Research showed that users didn’t want another tutorial. They wanted inspiration, confidence, and concrete starting points they could immediately adapt to their own work.
This shifted the direction toward a template-driven onboarding experience.
Guided onboarding exploration
Explored contextual onboarding inside the automation canvas
Focused on teaching automation concepts step-by-step
Ultimately rejected due to added friction and slower time-to-value
Early template gallery concepts
Shifted onboarding from instruction to example-based learning
Organized templates around common user outcomes
Helped users understand possibilities before creating workflows
Final onboarding direction
Combined outcome-based and connector-based discovery
Supported different mental models and entry points
Reduced complexity while preserving platform flexibility
Key design decisions
Replaced the blank canvas with guided starting points to reduce onboarding intimidation
Organized templates by both outcomes and integrations to support different user mental models
Added workflow previews so users could understand automations before adopting them
Reduced friction between discovery and execution through instant template activation
TESTING & ITERATION
Testing revealed different user mental models
Usability testing with analysts, BI developers, and administrators revealed important differences in how users approached automation discovery and evaluation.
The feedback helped refine both the navigation structure and the level of transparency needed before users felt confident adopting a template.
1. Supporting different discovery behaviors
Initial approach
Templates were organized only around workflow outcomes and use cases.
User feedback
“I think about my tools first, then what I want to do with them.”
Design response
Added connector-based filtering alongside use case categories, allowing users to discover templates through either a tool-first or task-first mental model.
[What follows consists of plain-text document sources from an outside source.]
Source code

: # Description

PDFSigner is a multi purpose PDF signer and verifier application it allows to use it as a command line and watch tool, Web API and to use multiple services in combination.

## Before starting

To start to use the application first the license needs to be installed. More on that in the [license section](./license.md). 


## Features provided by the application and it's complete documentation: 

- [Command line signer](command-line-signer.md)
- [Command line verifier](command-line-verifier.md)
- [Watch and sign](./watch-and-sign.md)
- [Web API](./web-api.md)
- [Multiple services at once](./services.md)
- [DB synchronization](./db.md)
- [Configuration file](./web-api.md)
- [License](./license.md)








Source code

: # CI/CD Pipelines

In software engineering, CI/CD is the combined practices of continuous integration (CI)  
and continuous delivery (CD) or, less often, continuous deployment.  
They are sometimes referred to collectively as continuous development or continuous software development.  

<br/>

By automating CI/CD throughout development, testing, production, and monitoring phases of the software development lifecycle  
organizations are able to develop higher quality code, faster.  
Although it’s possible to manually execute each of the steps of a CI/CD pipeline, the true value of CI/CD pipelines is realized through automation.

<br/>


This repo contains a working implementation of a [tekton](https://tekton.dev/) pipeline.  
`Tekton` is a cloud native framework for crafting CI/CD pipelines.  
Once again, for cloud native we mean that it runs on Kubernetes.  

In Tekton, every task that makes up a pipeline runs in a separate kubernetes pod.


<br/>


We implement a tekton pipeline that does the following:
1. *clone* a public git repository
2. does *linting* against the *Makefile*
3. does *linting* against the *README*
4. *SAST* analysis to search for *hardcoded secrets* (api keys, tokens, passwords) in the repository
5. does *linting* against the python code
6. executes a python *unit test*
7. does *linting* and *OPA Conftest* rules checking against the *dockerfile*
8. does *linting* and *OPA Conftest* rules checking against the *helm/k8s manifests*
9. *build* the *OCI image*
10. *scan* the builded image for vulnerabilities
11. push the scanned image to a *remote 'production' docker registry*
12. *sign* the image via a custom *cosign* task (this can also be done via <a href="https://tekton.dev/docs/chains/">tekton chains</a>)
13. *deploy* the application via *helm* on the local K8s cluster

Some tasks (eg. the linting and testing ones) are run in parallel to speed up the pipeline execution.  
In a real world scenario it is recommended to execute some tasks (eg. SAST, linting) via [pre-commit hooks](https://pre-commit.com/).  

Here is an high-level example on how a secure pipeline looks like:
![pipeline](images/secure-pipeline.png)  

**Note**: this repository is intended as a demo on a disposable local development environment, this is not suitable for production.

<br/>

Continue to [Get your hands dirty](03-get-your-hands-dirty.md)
2. Building trust before adoption
Initial approach
Template cards provided only minimal information before activation.
User feedback
“I need to understand what this actually does before I commit to trying it.”
Design response
Expanded preview cards with workflow visualizations, required integrations, and clearer explanations of business value so users could evaluate templates before adopting them.
THE FINAL RESULT
Replacing the blank canvas with guided starting points
Instead of starting from an empty canvas, users could browse real workflow examples, understand what each automation did and adopt templates directly from the gallery.
The experience reduced onboarding friction by giving users immediate clarity, practical inspiration and a faster path to successful automation creation.
LEARNINGS
Insights that shaped how I think about product adoption
This project changed how I think about onboarding and user confidence.
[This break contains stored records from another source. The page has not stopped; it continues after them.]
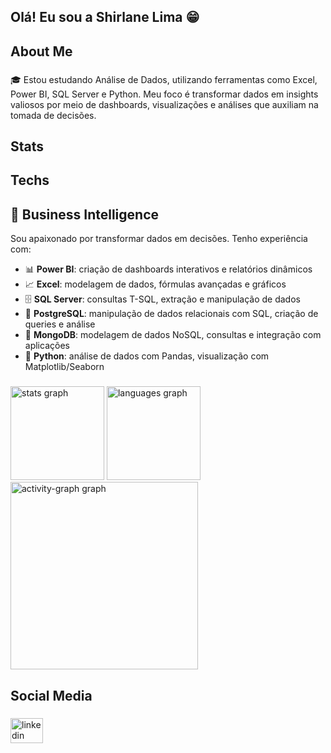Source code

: ## Olá! Eu sou a Shirlane Lima 😁

<h2 align="left">About Me</h2>

###

<p align="left">🎓 Estou estudando Análise de Dados, utilizando ferramentas como Excel, Power BI, SQL Server e Python. Meu foco é transformar dados em insights valiosos por meio de dashboards, visualizações e análises que auxiliam na tomada de decisões.</p>

###

<h2 align="left">Stats</h2>

###

<h2 align="left">Techs</h2>

###

## 💼 Business Intelligence

Sou apaixonado por transformar dados em decisões. Tenho experiência com:

- 📊 **Power BI**: criação de dashboards interativos e relatórios dinâmicos  
- 📈 **Excel**: modelagem de dados, fórmulas avançadas e gráficos  
- 🗄️ **SQL Server**: consultas T-SQL, extração e manipulação de dados  
- 🐘 **PostgreSQL**: manipulação de dados relacionais com SQL, criação de queries e análise  
- 🍃 **MongoDB**: modelagem de dados NoSQL, consultas e integração com aplicações  
- 🐍 **Python**: análise de dados com Pandas, visualização com Matplotlib/Seaborn  


###

<div align="left">
  <img src="https://github-readme-stats.vercel.app/api?username=shirlanelima&hide_title=false&hide_rank=false&show_icons=true&include_all_commits=true&count_private=true&disable_animations=false&theme=gruvbox_light&locale=en&hide_border=false&order=1" height="150" alt="stats graph"  />
  <img src="https://github-readme-stats.vercel.app/api/top-langs?username=shirlanelima&locale=en&hide_title=true&layout=compact&card_width=320&langs_count=5&theme=gruvbox_light&hide_border=false&order=2" height="150" alt="languages graph"  />
  <img src="https://github-readme-activity-graph.vercel.app/graph?username=shirlanelima&radius=16&theme=gruvbox&area=true&order=5" height="300" alt="activity-graph graph"  />
</div>

###

<h2 align="left">Social Media</h2>

###

<div align="left">
  <a href="https://www.linkedin.com/in/shirlane-lima" target="_blank">
    <img src="https://raw.githubusercontent.com/maurodesouza/profile-readme-generator/master/src/assets/icons/social/linkedin/default.svg" width="52" height="40" alt="linkedin logo"  />
  </a>
</div>

###
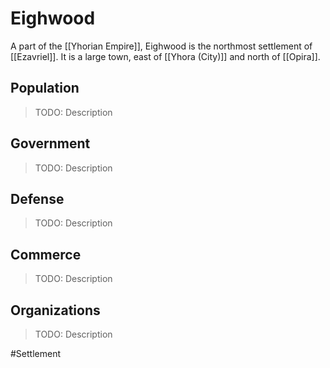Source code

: # Eighwood
A part of the [[Yhorian Empire]], Eighwood is the northmost settlement of [[Ezavriel]]. It is a large town, east of [[Yhora (City)]] and north of [[Opira]].

## Population
> TODO: Description

## Government
> TODO: Description

## Defense
> TODO: Description

## Commerce
> TODO: Description

## Organizations
> TODO: Description

#Settlement 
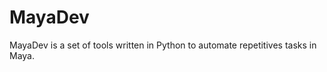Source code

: MayaDev
=======

MayaDev is a set of tools written in Python to automate repetitives tasks in Maya.

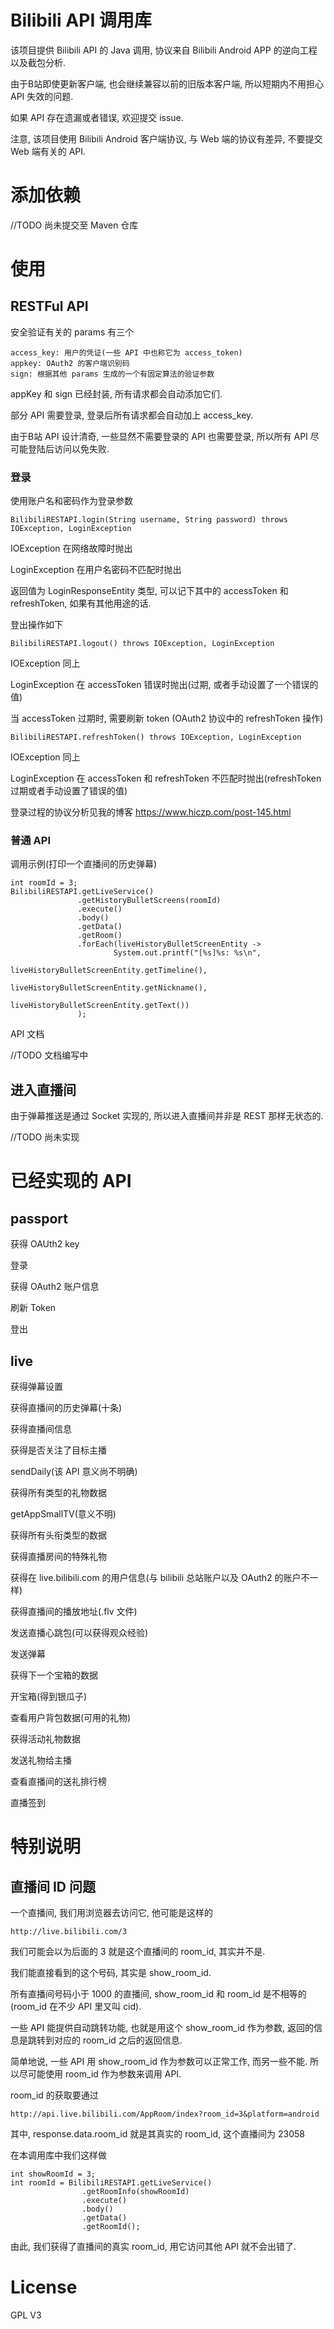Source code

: # Bilibili API 调用库
该项目提供 Bilibili API 的 Java 调用, 协议来自 Bilibili Android APP 的逆向工程以及截包分析.

由于B站即使更新客户端, 也会继续兼容以前的旧版本客户端, 所以短期内不用担心 API 失效的问题.

如果 API 存在遗漏或者错误, 欢迎提交 issue.

注意, 该项目使用 Bilibili Android 客户端协议, 与 Web 端的协议有差异, 不要提交 Web 端有关的 API.

# 添加依赖
//TODO 尚未提交至 Maven 仓库

# 使用
## RESTFul API
安全验证有关的 params 有三个

    access_key: 用户的凭证(一些 API 中也称它为 access_token)
    appkey: OAuth2 的客户端识别码
    sign: 根据其他 params 生成的一个有固定算法的验证参数

appKey 和 sign 已经封装, 所有请求都会自动添加它们.

部分 API 需要登录, 登录后所有请求都会自动加上 access_key.

由于B站 API 设计清奇, 一些显然不需要登录的 API 也需要登录, 所以所有 API 尽可能登陆后访问以免失败.

### 登录
使用账户名和密码作为登录参数

    BilibiliRESTAPI.login(String username, String password) throws IOException, LoginException
    
IOException 在网络故障时抛出

LoginException 在用户名密码不匹配时抛出

返回值为 LoginResponseEntity 类型, 可以记下其中的 accessToken 和 refreshToken, 如果有其他用途的话.

登出操作如下

    BilibiliRESTAPI.logout() throws IOException, LoginException

IOException 同上

LoginException 在 accessToken 错误时抛出(过期, 或者手动设置了一个错误的值)

当 accessToken 过期时, 需要刷新 token (OAuth2 协议中的 refreshToken 操作)

    BilibiliRESTAPI.refreshToken() throws IOException, LoginException

IOException 同上

LoginException 在 accessToken 和 refreshToken 不匹配时抛出(refreshToken 过期或者手动设置了错误的值)

登录过程的协议分析见我的博客 https://www.hiczp.com/post-145.html

### 普通 API
调用示例(打印一个直播间的历史弹幕)

    int roomId = 3;
    BilibiliRESTAPI.getLiveService()
                   .getHistoryBulletScreens(roomId)
                   .execute()
                   .body()
                   .getData()
                   .getRoom()
                   .forEach(liveHistoryBulletScreenEntity ->
                           System.out.printf("[%s]%s: %s\n",
                                   liveHistoryBulletScreenEntity.getTimeline(),
                                   liveHistoryBulletScreenEntity.getNickname(),
                                   liveHistoryBulletScreenEntity.getText())
                   );

API 文档

//TODO 文档编写中

## 进入直播间
由于弹幕推送是通过 Socket 实现的, 所以进入直播间并非是 REST 那样无状态的.

//TODO 尚未实现

# 已经实现的 API
## passport
获得 OAUth2 key

登录

获得 OAuth2 账户信息

刷新 Token

登出

## live
获得弹幕设置

获得直播间的历史弹幕(十条)

获得直播间信息

获得是否关注了目标主播

sendDaily(该 API 意义尚不明确)

获得所有类型的礼物数据

getAppSmallTV(意义不明)

获得所有头衔类型的数据

获得直播房间的特殊礼物

获得在 live.bilibili.com 的用户信息(与 bilibili 总站账户以及 OAuth2 的账户不一样)

获得直播间的播放地址(.flv 文件)

发送直播心跳包(可以获得观众经验)

发送弹幕

获得下一个宝箱的数据

开宝箱(得到银瓜子)

查看用户背包数据(可用的礼物)

获得活动礼物数据

发送礼物给主播

查看直播间的送礼排行榜

直播签到

# 特别说明
## 直播间 ID 问题
一个直播间, 我们用浏览器去访问它, 他可能是这样的

    http://live.bilibili.com/3
    
我们可能会以为后面的 3 就是这个直播间的 room_id, 其实并不是.

我们能直接看到的这个号码, 其实是 show_room_id.

所有直播间号码小于 1000 的直播间, show_room_id 和 room_id 是不相等的(room_id 在不少 API 里又叫 cid).

一些 API 能提供自动跳转功能, 也就是用这个 show_room_id 作为参数, 返回的信息是跳转到对应的 room_id 之后的返回信息.

简单地说, 一些 API 用 show_room_id 作为参数可以正常工作, 而另一些不能. 所以尽可能使用 room_id 作为参数来调用 API.

room_id 的获取要通过

    http://api.live.bilibili.com/AppRoom/index?room_id=3&platform=android

其中, response.data.room_id 就是其真实的 room_id, 这个直播间为 23058

在本调用库中我们这样做

    int showRoomId = 3;
    int roomId = BilibiliRESTAPI.getLiveService()
                    .getRoomInfo(showRoomId)
                    .execute()
                    .body()
                    .getData()
                    .getRoomId();

由此, 我们获得了直播间的真实 room_id, 用它访问其他 API 就不会出错了.

# License
GPL V3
I learned that successful adoption rarely comes from explaining features better. It comes from helping users immediately understand how a product fits into their own workflow.
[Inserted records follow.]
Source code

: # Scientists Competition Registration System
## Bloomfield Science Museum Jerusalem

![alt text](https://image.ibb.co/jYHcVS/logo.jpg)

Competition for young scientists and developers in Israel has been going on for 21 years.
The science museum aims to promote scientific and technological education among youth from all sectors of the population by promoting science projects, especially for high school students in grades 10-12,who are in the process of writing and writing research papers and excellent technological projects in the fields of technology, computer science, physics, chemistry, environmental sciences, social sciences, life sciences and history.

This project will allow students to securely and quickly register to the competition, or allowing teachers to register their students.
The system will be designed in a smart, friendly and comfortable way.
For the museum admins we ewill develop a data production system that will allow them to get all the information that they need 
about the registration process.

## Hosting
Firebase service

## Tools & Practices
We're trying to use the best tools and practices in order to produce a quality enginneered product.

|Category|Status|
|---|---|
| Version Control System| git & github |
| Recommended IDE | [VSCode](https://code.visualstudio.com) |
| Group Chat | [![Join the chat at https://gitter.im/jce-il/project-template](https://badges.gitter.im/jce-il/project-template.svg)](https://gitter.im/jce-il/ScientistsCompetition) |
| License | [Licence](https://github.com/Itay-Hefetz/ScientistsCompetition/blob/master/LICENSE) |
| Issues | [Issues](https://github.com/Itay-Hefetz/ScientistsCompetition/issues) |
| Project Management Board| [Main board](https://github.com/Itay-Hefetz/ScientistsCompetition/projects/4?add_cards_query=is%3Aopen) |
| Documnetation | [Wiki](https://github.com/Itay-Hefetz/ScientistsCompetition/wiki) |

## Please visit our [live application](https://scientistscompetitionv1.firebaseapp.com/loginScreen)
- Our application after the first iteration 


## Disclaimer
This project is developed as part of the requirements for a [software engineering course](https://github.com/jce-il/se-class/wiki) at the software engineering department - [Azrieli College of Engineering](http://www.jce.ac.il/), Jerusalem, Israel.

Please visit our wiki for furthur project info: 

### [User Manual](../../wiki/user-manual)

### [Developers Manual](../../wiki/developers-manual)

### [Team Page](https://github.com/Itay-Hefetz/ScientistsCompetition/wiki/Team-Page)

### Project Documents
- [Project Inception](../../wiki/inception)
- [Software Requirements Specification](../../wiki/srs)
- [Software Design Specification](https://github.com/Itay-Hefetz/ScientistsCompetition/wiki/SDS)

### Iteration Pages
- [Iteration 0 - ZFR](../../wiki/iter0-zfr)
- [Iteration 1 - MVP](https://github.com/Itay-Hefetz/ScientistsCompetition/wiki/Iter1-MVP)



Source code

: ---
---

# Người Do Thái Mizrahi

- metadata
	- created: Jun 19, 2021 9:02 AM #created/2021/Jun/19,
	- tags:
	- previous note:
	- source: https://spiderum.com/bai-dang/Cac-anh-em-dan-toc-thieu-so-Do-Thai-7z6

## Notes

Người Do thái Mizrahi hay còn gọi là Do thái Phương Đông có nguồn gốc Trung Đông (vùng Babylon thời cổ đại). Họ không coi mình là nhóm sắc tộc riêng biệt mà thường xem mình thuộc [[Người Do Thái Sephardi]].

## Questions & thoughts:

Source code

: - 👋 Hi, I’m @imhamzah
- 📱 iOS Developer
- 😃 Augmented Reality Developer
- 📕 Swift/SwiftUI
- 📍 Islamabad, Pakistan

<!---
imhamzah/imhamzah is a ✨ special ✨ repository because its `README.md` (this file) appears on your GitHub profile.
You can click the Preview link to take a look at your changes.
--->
Several principles from this project still influence how I approach product design today.
Inspiration creates confidence faster than instruction
Users didn’t struggle because automation was too advanced. They struggled because they couldn’t imagine where to start.
Concrete examples and visible outcomes created momentum much faster than tutorials or documentation.
Empty states shape product perception
The blank canvas unintentionally communicated complexity and uncertainty.
Replacing it with guided starting points changed how approachable the platform felt before users even created their first automation.
Mental models matter more than navigation structures
Some users thought in terms of workflows. Others thought in terms of connectors and tools.
Supporting both discovery paths made the experience feel significantly more intuitive across different user types.
Reducing uncertainty increases adoption
Users wanted to understand what a template would actually do before committing to it.
Visual workflow previews and transparent template details reduced hesitation and increased confidence.
Metrics create better product decisions
Defining clear activation and onboarding metrics early helped the team evaluate design decisions against measurable outcomes rather than assumptions.